Records from a dataset:
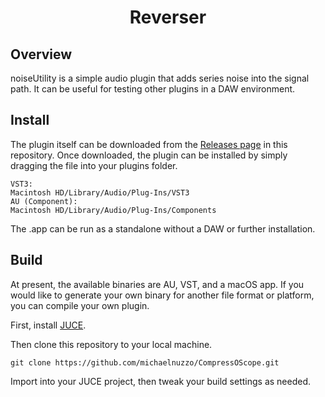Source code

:<div  align="center">

# Reverser

</div>

## Overview

noiseUtility is a simple audio plugin that adds series noise into the signal path. It can be useful for testing other plugins in a DAW environment. 

<div  align="center">

</div>



## Install

The plugin itself can be downloaded from the [Releases page](https://github.com/michaelnuzzo/noiseUtility/releases) in this repository. Once downloaded, the plugin can be installed by simply dragging the file into your plugins folder. 

```
VST3:
Macintosh HD/Library/Audio/Plug-Ins/VST3
AU (Component):
Macintosh HD/Library/Audio/Plug-Ins/Components
```
The .app can be run as a standalone without a DAW or further installation.

## Build

At present, the available binaries are AU, VST, and a macOS app. If you would like to generate your own binary for another file format or platform, you can compile your own plugin.

First, install [JUCE](https://juce.com/get-juce/download).

Then clone this repository to your local machine.

```
git clone https://github.com/michaelnuzzo/CompressOScope.git
```

Import into your JUCE project, then tweak your build settings as needed.

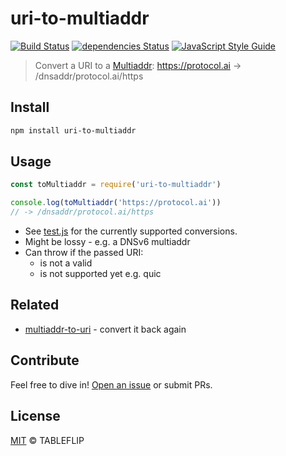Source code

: # uri-to-multiaddr

[![Build Status](https://travis-ci.org/tableflip/uri-to-multiaddr.svg?branch=master)](https://travis-ci.org/tableflip/uri-to-multiaddr) [![dependencies Status](https://david-dm.org/tableflip/uri-to-multiaddr/status.svg)](https://david-dm.org/tableflip/uri-to-multiaddr) [![JavaScript Style Guide](https://img.shields.io/badge/code_style-standard-brightgreen.svg)](https://standardjs.com)

> Convert a URI to a [Multiaddr](https://multiformats.io/multiaddr/): https://protocol.ai -> /dnsaddr/protocol.ai/https

## Install

```sh
npm install uri-to-multiaddr
```

## Usage

```js
const toMultiaddr = require('uri-to-multiaddr')

console.log(toMultiaddr('https://protocol.ai'))
// -> /dnsaddr/protocol.ai/https
```

* See [test.js](./test.js) for the currently supported conversions.
* Might be lossy - e.g. a DNSv6 multiaddr
* Can throw if the passed URI:
    * is not a valid
    * is not supported yet e.g. quic

## Related

- [multiaddr-to-uri](https://github.com/tableflip/multiaddr-to-uri) - convert it back again

## Contribute

Feel free to dive in! [Open an issue](https://github.com/tableflip/uri-to-multiaddr/issues/new) or submit PRs.

## License

[MIT](LICENSE) © TABLEFLIP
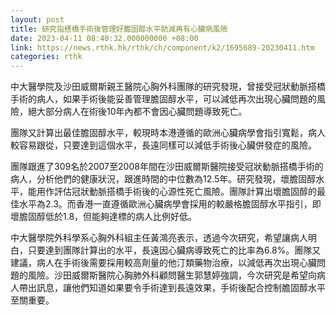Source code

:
 ```yaml
---
layout: post
title: 研究指搭橋手術後管理好膽固醇水平助減再有心臟病風險
date: 2023-04-11 08:40:32.000000000 +08:00
link: https://news.rthk.hk/rthk/ch/component/k2/1695689-20230411.htm
categories: rthk
---
```


中大醫學院及沙田威爾斯親王醫院心胸外科團隊的研究發現，曾接受冠狀動脈搭橋手術的病人，如果手術後能妥善管理膽固醇水平，可以減低再次出現心臟問題的風險，絕大部分病人在術後10年內都不會因心臟問題導致死亡。

團隊又計算出最佳膽固醇水平，較現時本港遵循的歐洲心臟病學會指引寬鬆，病人較容易跟從，只要達到這個水平，長遠同樣可以減低手術後心臟併發症的風險。

團隊跟進了309名於2007至2008年間在沙田威爾斯醫院接受冠狀動脈搭橋手術的病人，分析他們的健康狀況，跟進時間的中位數為12.5年。研究發現，壞膽固醇水平，能用作評估冠狀動脈搭橋手術後的心源性死亡風險。團隊計算出壞膽固醇的最佳水平為2.3。而香港一直遵循歐洲心臟病學會採用的較嚴格膽固醇水平指引，即壞膽固醇低於1.8，但能夠達標的病人比例好低。

中大醫學院外科學系心胸外科組主任黃鴻亮表示，透過今次研究，希望讓病人明白，只要達到團隊計算出的水平，長遠因心臟病導致死亡的比率為6.8%。團隊又建議，病人在手術後需要採用較高劑量的他汀類藥物治療，以減低再次出現心臟問題的風險。沙田威爾斯醫院心胸肺外科顧問醫生郭慧婷強調，今次研究是希望向病人帶出訊息，讓他們知道如果要令手術達到長遠效果，手術後配合控制膽固醇水平至關重要。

• **WORK TASK**
Omit the pictures, and please restate word for word the lines running from the line with "[MIT](LICENSE) © TABLEFLIP" to the end of the entries.

• **TASK OUTPUT**
[MIT](LICENSE) © TABLEFLIP
Source code

:
 ```yaml
---
layout: post
title: 研究指搭橋手術後管理好膽固醇水平助減再有心臟病風險
date: 2023-04-11 08:40:32.000000000 +08:00
link: https://news.rthk.hk/rthk/ch/component/k2/1695689-20230411.htm
categories: rthk
---
```


中大醫學院及沙田威爾斯親王醫院心胸外科團隊的研究發現，曾接受冠狀動脈搭橋手術的病人，如果手術後能妥善管理膽固醇水平，可以減低再次出現心臟問題的風險，絕大部分病人在術後10年內都不會因心臟問題導致死亡。

團隊又計算出最佳膽固醇水平，較現時本港遵循的歐洲心臟病學會指引寬鬆，病人較容易跟從，只要達到這個水平，長遠同樣可以減低手術後心臟併發症的風險。

團隊跟進了309名於2007至2008年間在沙田威爾斯醫院接受冠狀動脈搭橋手術的病人，分析他們的健康狀況，跟進時間的中位數為12.5年。研究發現，壞膽固醇水平，能用作評估冠狀動脈搭橋手術後的心源性死亡風險。團隊計算出壞膽固醇的最佳水平為2.3。而香港一直遵循歐洲心臟病學會採用的較嚴格膽固醇水平指引，即壞膽固醇低於1.8，但能夠達標的病人比例好低。

中大醫學院外科學系心胸外科組主任黃鴻亮表示，透過今次研究，希望讓病人明白，只要達到團隊計算出的水平，長遠因心臟病導致死亡的比率為6.8%。團隊又建議，病人在手術後需要採用較高劑量的他汀類藥物治療，以減低再次出現心臟問題的風險。沙田威爾斯醫院心胸肺外科顧問醫生郭慧婷強調，今次研究是希望向病人帶出訊息，讓他們知道如果要令手術達到長遠效果，手術後配合控制膽固醇水平至關重要。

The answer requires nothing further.